Resonance

by Raletha


Inspired by the 'rhythm' challenge on the livejournal community, gw500. Set 2 nights after the end of Destiny.


Trowa had given up trying to sleep. He knew the source of his insomnia, understood it was nothing he could change, but realisation of cause and its subsequent, accompanying resignation weren't enough to let sleep take him that night.

His bedmate lay still and quiet, a shadowy lump just a few feet away in the hotel bed. Enough light from outdoors filtered through the heavy drapes to illuminate tufts of pale hair sprouting from under the top of the duvet. Quatre seemed to be sleeping peacefully enough.

And in the stillness Trowa felt the flickering.

It was a new thing, and barely perceptible—maybe even a hallucination—like a song heard even though it played only in one's imagination. He could feel Quatre's sleeping, almost hear the rhythm of his dreams. Little flashes of feeling or sense memory interwove with the external cadence of Quatre's breathing.

It was so faint though. Trowa strained unpracticed and intangible senses to attend to it. It reminded him of trying to tune an old style radio, and he needed to do something to improve his reception. Physical contact was like an antenna for Quatre. It might work in both directions.

Trowa shifted beneath the covers, gingerly scooting closer to Quatre and shrugging the covers from his shoulders. He lay close enough to rest his head on the same pillow as Quatre and to smell Quatre's shampoo—but not so close their bodies touched. Even so, body heat mingled, and Trowa's heart sprinted for a moment. He calmed himself by matching Quatre's even inhalations and exhalations and counting his breaths in threes. When he felt relaxed enough, he lightly placed his fingertips against his friend's back.

The flicker grew brighter, dancing like a candle flame caught by a draft. Trowa flattened his hand, laying his palm and fingers against Quatre back, warm beneath the thin layer of satin. The flicker steadied significantly and seemed to solidify and grow.

After a short time, Trowa sensed that whatever it was, it had oriented toward him.

"Trowa?" mumbled Quatre.

Then it fragmented. Trowa removed his hand.

"What're you doing?" Quatre asked. Without allowing Trowa time to answer, Quatre squirmed and rolled over to face him.

The puff of air accompanying Quatre's movement wafted over Trowa, smelling of sweet spice and sunshine, grapefruit and honeysuckle.

They were too close, their faces just inches apart, and he needed to reply to Quatre. "I'm not sure," he answered, but didn't manage to move.

"I was dreaming, and then I felt you...in my dream.
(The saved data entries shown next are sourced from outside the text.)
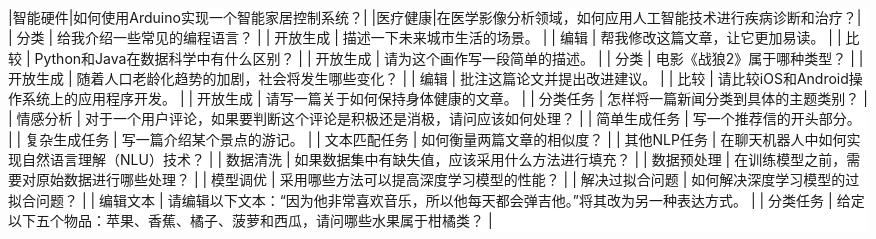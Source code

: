 |智能硬件|如何使用Arduino实现一个智能家居控制系统？|
|医疗健康|在医学影像分析领域，如何应用人工智能技术进行疾病诊断和治疗？|
| 分类                    | 给我介绍一些常见的编程语言？                                                                                           |
| 开放生成                | 描述一下未来城市生活的场景。                                                                                             |
| 编辑                    | 帮我修改这篇文章，让它更加易读。                                                                                       |
| 比较                    | Python和Java在数据科学中有什么区别？                                                                                  |
| 开放生成                | 请为这个画作写一段简单的描述。                                                                                         |
| 分类                    | 电影《战狼2》属于哪种类型？                                                                                             |
| 开放生成                | 随着人口老龄化趋势的加剧，社会将发生哪些变化？                                                                         |
| 编辑                    | 批注这篇论文并提出改进建议。                                                                                           |
| 比较                    | 请比较iOS和Android操作系统上的应用程序开发。                                                                           |
| 开放生成                | 请写一篇关于如何保持身体健康的文章。                                                                                   |
| 分类任务                               | 怎样将一篇新闻分类到具体的主题类别？                                                                                                                                                                                                         |
| 情感分析                               | 对于一个用户评论，如果要判断这个评论是积极还是消极，请问应该如何处理？                                                                                                                                                                      |
| 简单生成任务                           | 写一个推荐信的开头部分。                                                                                                                                                                                                                        |
| 复杂生成任务                           | 写一篇介绍某个景点的游记。                                                                                                                                                                                                                    |
| 文本匹配任务                           | 如何衡量两篇文章的相似度？                                                                                                                                                                                                                    |
| 其他NLP任务                           | 在聊天机器人中如何实现自然语言理解（NLU）技术？                                                                                                                                                                                              |
| 数据清洗                               | 如果数据集中有缺失值，应该采用什么方法进行填充？                                                                                                                                                                                            |
| 数据预处理                             | 在训练模型之前，需要对原始数据进行哪些处理？                                                                                                                                                                                                  |
| 模型调优                               | 采用哪些方法可以提高深度学习模型的性能？                                                                                                                                                                                                      |
| 解决过拟合问题                         | 如何解决深度学习模型的过拟合问题？                                                                                                                                                                                                          |
| 编辑文本                           | 请编辑以下文本：“因为他非常喜欢音乐，所以他每天都会弹吉他。”将其改为另一种表达方式。                                                                                                                                                                                                                                                                                  |
| 分类任务                           | 给定以下五个物品：苹果、香蕉、橘子、菠萝和西瓜，请问哪些水果属于柑橘类？                                                                                                                                                                                                                                                                                                      |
There was an echo."

"I'm sorry, I didn't mean to wake you."

But when Trowa tried to roll away, Quatre grabbed his hand.

A jolt of discord rushed Trowa, blotting out his awareness of both his surroundings and his own thoughts. When he returned to himself, he was breathing heavily. Quatre still gripped his hand.

"It's okay," said Quatre. "I mean I think it is. Are you all right?"

"I don't know." His throat felt too thick for speech; the words sounded sluggish to his own ears. And they were closer now.

"I've felt echoes from you before, it's like looking at polished glass, I can see through it, into you, or I can see my own reflection," Quatre spoke earnestly and tightened his grip on Trowa's hand.

Trowa thought about breathing, and Quatre shifted closer again. With greater proximity came greater compulsion. Trowa frowned and closed his eyes. His limbs seemed paralysed, so it was the only thing he could do to establish some distance between his rational brain and his baser feelings. He didn't like the way fear tracked his desires, or the way it was so hard to think around them.

"You feel something too, don't you," continued Quatre. Trowa felt the words drift across his lips, and Quatre's thumb stroked the back of his hand.

And Quatre—or at least some kind of echo or reflection or whatever—roared in his mind, pulled and pushed at him, threatened to overtake...something. Trowa felt an animal panic rising within him. This was too close—far too close.

"Trowa?"

He jerked his hand free and rolled away, back to his own pillow, and lay there blinking up at the gloom of the ceiling. Roaring flames dwindled back to a flicker—discordant again with alien feelings he couldn't—didn't know how to—name.

Quatre didn't say anything for a long time, and Trowa couldn't think of the right words to put to their strange exchange. He heard Quatre sigh and move beneath the covers, further away judging by the retreating warmth.

"It's okay to be scared," Quatre said at last. His voice sounded muffled. "You told me that."

So easy it would be to move closer again in comfort—to reaffirm this friendship that was more than friendship—this friendship that kept sleep at bay. But the reassurance wouldn't be real, nor would it fool either of them.

"I'm not scared of you," Trowa said.

A soft chuckle came from Quatre's direction, but there was little humour in it. "I know."